Entonces, en este capítulo, voy a rastrear los destinos del cuerpo-abyecto en el pensamiento contemporáneo y sus imbricaciones con la teoría psicoanalítica, lo cual implicará, por añadidura, efectuar la revisión de algunas importaciones conceptuales, en particular acerca de la sublimación. El recorrido tomará en cuenta diversas propuestas teóricas, tomando como eje los estatutos y usos que se confiere al cuerpo en cada una de ellas, es decir, los conceptos con que se lo piensa y articula. La tesis de fondo que orienta esta lectura crítica es la señalada por Lacan: “Freud relaciona la sublimación con los Triebe como tales y en ello reside,
para los analistas, toda la dificultad de su teorización” (Lacan, S7, 2009: 136). Lo que pretendo mostrar es que por descuidar o descartar la imbricación pulsional concernida en la teoría de la sublimación freudiana, la imagen del cuerpo-abyecto alimenta unos fantasmas en los que la discusión y la prácticas se encallan tropezando una y otra vez. La mostración de lo abyecto sostiene el fantasma del franqueamiento posible del límite del lenguaje, la ilusión de que el velo puede ser levantado, los semblantes desenmascarados, para mirar de frente lo real y con ese fin se exhibe el cuerpo apelando al dolor, los fluidos y los fragmentos. En esta búsqueda se cuela de modo más o menos subrepticio una concepción naturalista del cuerpo en tanto pura carnalidad pre- simbólica, o incluso animal, anclada en la suposición retroactiva de un cuerpo que todavía no es el cuerpo marcado por el significante, o que ha dejado de serlo.
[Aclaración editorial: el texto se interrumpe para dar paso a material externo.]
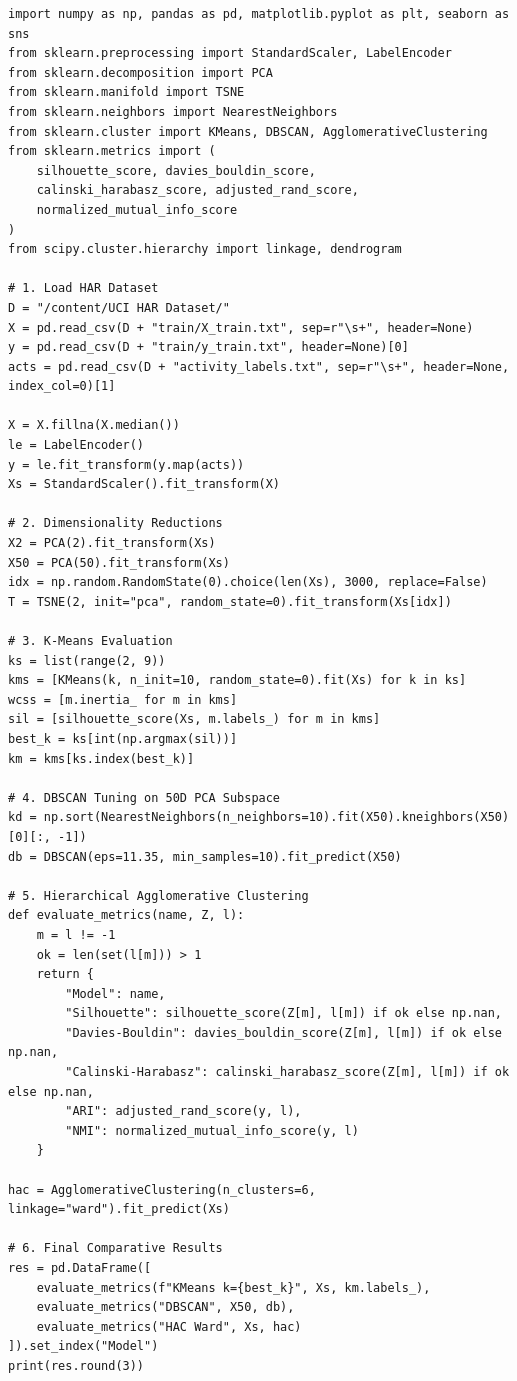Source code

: \documentclass[12pt,a4paper]{article}
\begin{document}
\begin{lstlisting}
import numpy as np, pandas as pd, matplotlib.pyplot as plt, seaborn as sns
from sklearn.preprocessing import StandardScaler, LabelEncoder
from sklearn.decomposition import PCA
from sklearn.manifold import TSNE
from sklearn.neighbors import NearestNeighbors
from sklearn.cluster import KMeans, DBSCAN, AgglomerativeClustering
from sklearn.metrics import (
    silhouette_score, davies_bouldin_score,
    calinski_harabasz_score, adjusted_rand_score,
    normalized_mutual_info_score
)
from scipy.cluster.hierarchy import linkage, dendrogram

# 1. Load HAR Dataset
D = "/content/UCI HAR Dataset/"
X = pd.read_csv(D + "train/X_train.txt", sep=r"\s+", header=None)
y = pd.read_csv(D + "train/y_train.txt", header=None)[0]
acts = pd.read_csv(D + "activity_labels.txt", sep=r"\s+", header=None, index_col=0)[1]

X = X.fillna(X.median())
le = LabelEncoder()
y = le.fit_transform(y.map(acts))
Xs = StandardScaler().fit_transform(X)

# 2. Dimensionality Reductions
X2 = PCA(2).fit_transform(Xs)
X50 = PCA(50).fit_transform(Xs)
idx = np.random.RandomState(0).choice(len(Xs), 3000, replace=False)
T = TSNE(2, init="pca", random_state=0).fit_transform(Xs[idx])

# 3. K-Means Evaluation
ks = list(range(2, 9))
kms = [KMeans(k, n_init=10, random_state=0).fit(Xs) for k in ks]
wcss = [m.inertia_ for m in kms]
sil = [silhouette_score(Xs, m.labels_) for m in kms]
best_k = ks[int(np.argmax(sil))]
km = kms[ks.index(best_k)]

# 4. DBSCAN Tuning on 50D PCA Subspace
kd = np.sort(NearestNeighbors(n_neighbors=10).fit(X50).kneighbors(X50)[0][:, -1])
db = DBSCAN(eps=11.35, min_samples=10).fit_predict(X50)

# 5. Hierarchical Agglomerative Clustering
def evaluate_metrics(name, Z, l):
    m = l != -1
    ok = len(set(l[m])) > 1
    return {
        "Model": name,
        "Silhouette": silhouette_score(Z[m], l[m]) if ok else np.nan,
        "Davies-Bouldin": davies_bouldin_score(Z[m], l[m]) if ok else np.nan,
        "Calinski-Harabasz": calinski_harabasz_score(Z[m], l[m]) if ok else np.nan,
        "ARI": adjusted_rand_score(y, l),
        "NMI": normalized_mutual_info_score(y, l)
    }

hac = AgglomerativeClustering(n_clusters=6, linkage="ward").fit_predict(Xs)

# 6. Final Comparative Results
res = pd.DataFrame([
    evaluate_metrics(f"KMeans k={best_k}", Xs, km.labels_),
    evaluate_metrics("DBSCAN", X50, db),
    evaluate_metrics("HAC Ward", Xs, hac)
]).set_index("Model")
print(res.round(3))
\end{lstlisting}
\end{document}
Esta fantasma (omnipotente) de fin o de liberación de la constricción de la cultura, y allende, del lenguaje, no expresa sino una sorda variante posmoderna del malestar en la cultura postulado por Freud, variante que apela a lo repugnante, excrementicio e informe, contra la belleza, la limpieza y el orden, esos requerimientos superfluos y no obstante caros a la vida cultural, según aquel señalaba es su célebre artículo188.
En el plano específico del arte, Lacan señala en un pasaje del seminario 7 el esfuerzo de todo artista por realizar el fin del arte, en la relación contradictoria que sostiene con la época en que se manifiesta: “El arte intenta operar nuevamente su milagro, siempre a contracorriente, contra las formas reinantes, normas políticas por ejemplo, esquemas de pensamiento inclusive” (Lacan, S7: 174), es decir que el arte siempre procura poner en cuestión al amo. Teniendo esto en cuenta, y tomando apoyo en la formalización lacaniana de los discursos, es posible relacionar las prácticas artísticas con la fórmula del discurso de la histeria189, en el cual el sujeto en posición de agente se dirige al Otro para exigirle que produzca un
188 En palabras de Freud: “[e]s notorio que belleza, limpieza y orden ocupan un lugar particular entre los requisitos de la cultura. Nadie afirmará que poseen igual importancia vital que el dominio sobre las fuerzas naturales y otros factores que aún habremos de considerar; no obstante, nadie los relegará a un segundo plano como cosas accesorias” (Freud, OC, vol. XXI :76).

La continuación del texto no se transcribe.